DIRECTIONS FOR THIS TASK: Copy everything in the records exactly; the pictures stay out.

DATA SECTION:
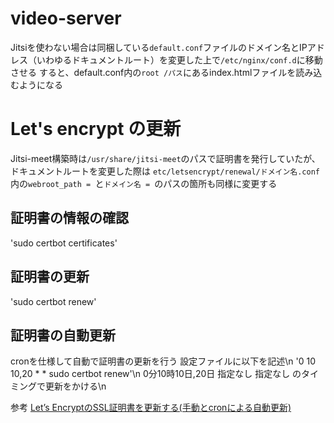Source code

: # video-server
Jitsiを使わない場合は同梱している`default.conf`ファイルのドメイン名とIPアドレス（いわゆるドキュメントルート）を変更した上で`/etc/nginx/conf.d`に移動させる
すると、default.conf内の`root /パス`にあるindex.htmlファイルを読み込むようになる

# Let's encrypt の更新
Jitsi-meet構築時は`/usr/share/jitsi-meet`のパスで証明書を発行していたが、ドキュメントルートを変更した際は
`etc/letsencrypt/renewal/ドメイン名.conf`内の`webroot_path = `と`ドメイン名 = `のパスの箇所も同様に変更する

## 証明書の情報の確認
'sudo certbot certificates'

## 証明書の更新
'sudo certbot renew'

## 証明書の自動更新
cronを仕様して自動で証明書の更新を行う
設定ファイルに以下を記述\n
'0 10 10,20 * * sudo certbot renew'\n
0分10時10日,20日 指定なし 指定なし のタイミングで更新をかける\n

参考
[Let’s EncryptのSSL証明書を更新する(手動とcronによる自動更新)](https://it-jog.com/khow/serv/renewletsencrypt)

ANSWER TO THE PROBLEM:
Source code

: # video-server
Jitsiを使わない場合は同梱している`default.conf`ファイルのドメイン名とIPアドレス（いわゆるドキュメントルート）を変更した上で`/etc/nginx/conf.d`に移動させる
すると、default.conf内の`root /パス`にあるindex.htmlファイルを読み込むようになる

# Let's encrypt の更新
Jitsi-meet構築時は`/usr/share/jitsi-meet`のパスで証明書を発行していたが、ドキュメントルートを変更した際は
`etc/letsencrypt/renewal/ドメイン名.conf`内の`webroot_path = `と`ドメイン名 = `のパスの箇所も同様に変更する

## 証明書の情報の確認
'sudo certbot certificates'

## 証明書の更新
'sudo certbot renew'

## 証明書の自動更新
cronを仕様して自動で証明書の更新を行う
設定ファイルに以下を記述\n
'0 10 10,20 * * sudo certbot renew'\n
0分10時10日,20日 指定なし 指定なし のタイミングで更新をかける\n

参考
[Let’s EncryptのSSL証明書を更新する(手動とcronによる自動更新)](https://it-jog.com/khow/serv/renewletsencrypt)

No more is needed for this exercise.